Demi Allah, aku tak kuasa menahan
tangisku dan tak tahu harus berbuat apa. Sesaat kemudian, bocah itu berkata
dengan suara lirih, “Paman.. berjanjilah bahwa sepeninggalku nanti kau akan
kembali ke Raqqah, dan memberi kabar gembira bagi ibuku bahwa Allah telah
menerima hadiahnya, dan bahwa anaknya telah gugur di jalan Allah dalam keadaan
maju dan pantang mundur. Sampaikan pula padanya jikalau Allah menakdirkanku
sebagai syuhada, akan kusampaikan salamnya untuk ayah dan paman-pamanku di
surga.
Paman.. aku khawatir kalau nanti ibu
tak mempercayai ucapanku. Maka ambillah pakaianku yang berlumuran darah ini,
karena bila ibu melihatnya ia akan yakin bahwa aku telah terbunuh, dan insya
Allah kami bertemu kembali di surga.
Paman.. setibanya engkau di rumahku,
akan kau dapati seorang gadis kecil berumur sembilan tahun. Ia adalah
saudariku.. tak pernah aku masuk rumah kecuali ia sambut dengan keceriaan, dan
tak pernah aku pergi kecuali diiringi isak tangis dan kesedihannya. Ia
sedemikian kaget ketika mendengar kematian ayah tahun lalu, dan sekarang ia
akan kaget mendengar kematianku.
Ketika melihatku mengenakan pakaian
safar ia berkata dengan berat hati, “Kak.. jangan kau tinggalkan kami
lama-lama.. segeralah pulang..!!”
Paman.. jika engkau bertemu
dengannya maka hiburlah hatinya dengan kata-kata yang manis. Katakan kepadanya
bahwa kakakmu mengatakan, “Allah-lah yang akan menggantikanku mengurusmu.”
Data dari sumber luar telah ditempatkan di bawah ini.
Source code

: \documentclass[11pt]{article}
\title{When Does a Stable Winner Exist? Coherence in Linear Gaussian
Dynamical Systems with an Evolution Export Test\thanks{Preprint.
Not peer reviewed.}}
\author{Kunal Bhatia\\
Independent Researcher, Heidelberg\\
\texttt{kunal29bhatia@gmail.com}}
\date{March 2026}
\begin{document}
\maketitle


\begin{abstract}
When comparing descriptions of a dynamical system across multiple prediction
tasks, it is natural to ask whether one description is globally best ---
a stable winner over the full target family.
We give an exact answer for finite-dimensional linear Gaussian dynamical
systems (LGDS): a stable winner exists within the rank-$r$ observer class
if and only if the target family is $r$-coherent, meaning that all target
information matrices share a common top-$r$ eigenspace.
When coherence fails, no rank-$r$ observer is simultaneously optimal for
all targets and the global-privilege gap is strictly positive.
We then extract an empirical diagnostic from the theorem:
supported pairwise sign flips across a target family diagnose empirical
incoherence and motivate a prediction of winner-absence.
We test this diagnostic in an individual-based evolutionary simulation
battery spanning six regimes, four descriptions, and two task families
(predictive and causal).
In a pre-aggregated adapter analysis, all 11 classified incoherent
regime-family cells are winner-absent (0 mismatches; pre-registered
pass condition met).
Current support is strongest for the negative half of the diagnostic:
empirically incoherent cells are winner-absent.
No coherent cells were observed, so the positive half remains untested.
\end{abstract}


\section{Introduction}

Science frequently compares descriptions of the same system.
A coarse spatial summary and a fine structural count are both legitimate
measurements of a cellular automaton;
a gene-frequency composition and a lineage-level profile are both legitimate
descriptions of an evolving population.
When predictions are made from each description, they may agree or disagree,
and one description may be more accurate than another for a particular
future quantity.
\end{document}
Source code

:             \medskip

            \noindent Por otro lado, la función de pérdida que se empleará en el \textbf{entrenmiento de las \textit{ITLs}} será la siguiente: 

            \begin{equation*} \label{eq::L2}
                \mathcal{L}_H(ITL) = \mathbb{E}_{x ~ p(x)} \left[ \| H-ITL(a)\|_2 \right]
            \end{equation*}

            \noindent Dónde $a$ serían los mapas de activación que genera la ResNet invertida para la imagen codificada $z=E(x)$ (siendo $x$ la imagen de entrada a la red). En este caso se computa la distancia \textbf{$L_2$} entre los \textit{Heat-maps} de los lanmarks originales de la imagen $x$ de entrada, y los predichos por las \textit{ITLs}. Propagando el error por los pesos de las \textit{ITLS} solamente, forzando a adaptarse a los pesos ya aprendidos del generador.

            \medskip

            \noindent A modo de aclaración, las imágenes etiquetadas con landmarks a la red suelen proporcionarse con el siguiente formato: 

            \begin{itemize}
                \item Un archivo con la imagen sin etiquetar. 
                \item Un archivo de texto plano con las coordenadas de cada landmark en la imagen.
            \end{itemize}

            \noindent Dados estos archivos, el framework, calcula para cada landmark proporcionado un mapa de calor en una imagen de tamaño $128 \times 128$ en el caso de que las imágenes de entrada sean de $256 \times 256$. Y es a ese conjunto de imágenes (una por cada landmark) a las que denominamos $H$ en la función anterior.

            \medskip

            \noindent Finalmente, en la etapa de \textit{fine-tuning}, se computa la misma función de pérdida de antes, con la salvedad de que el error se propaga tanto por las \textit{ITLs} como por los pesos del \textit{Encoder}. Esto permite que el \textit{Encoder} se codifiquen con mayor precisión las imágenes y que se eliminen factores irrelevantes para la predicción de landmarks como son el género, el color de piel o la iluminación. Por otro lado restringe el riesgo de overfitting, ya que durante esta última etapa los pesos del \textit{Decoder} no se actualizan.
Abu Qudamah melanjutkan, “Kemudian
bocah itu berusaha menguatkan dirinya, namun napas mulai sesak dan bicaranya
tak jelas. Ia berusaha kedua kalinya untuk menguatkan dirinya dan berkata,
“Paman.. demi Allah, mimpi itu
benar.. mimpi itu sekarang menjadi kenyataan. Demi Allah, saat ini aku
benar-benar sedang melihat al-mardhiyyah dan mencium bau
wanginya.”
Lalu bocah itu mulai sekarat,
dahinya berkeringat, napasnya tersengal-sengal dan kemudian wafat di
pangkuanku.”
Abu Qudamah berkata, “Maka
kulepaslah pakaiannya yang berlumuran darah, lalu kuletakkan dalam sebuah
kantong, kemudian kukebumikan dia. Usai mengebumikannya, keinginan terbsesar ku
ialah segera kembali ke Raqqah dan menyampaikan pesannya kepada ibunya.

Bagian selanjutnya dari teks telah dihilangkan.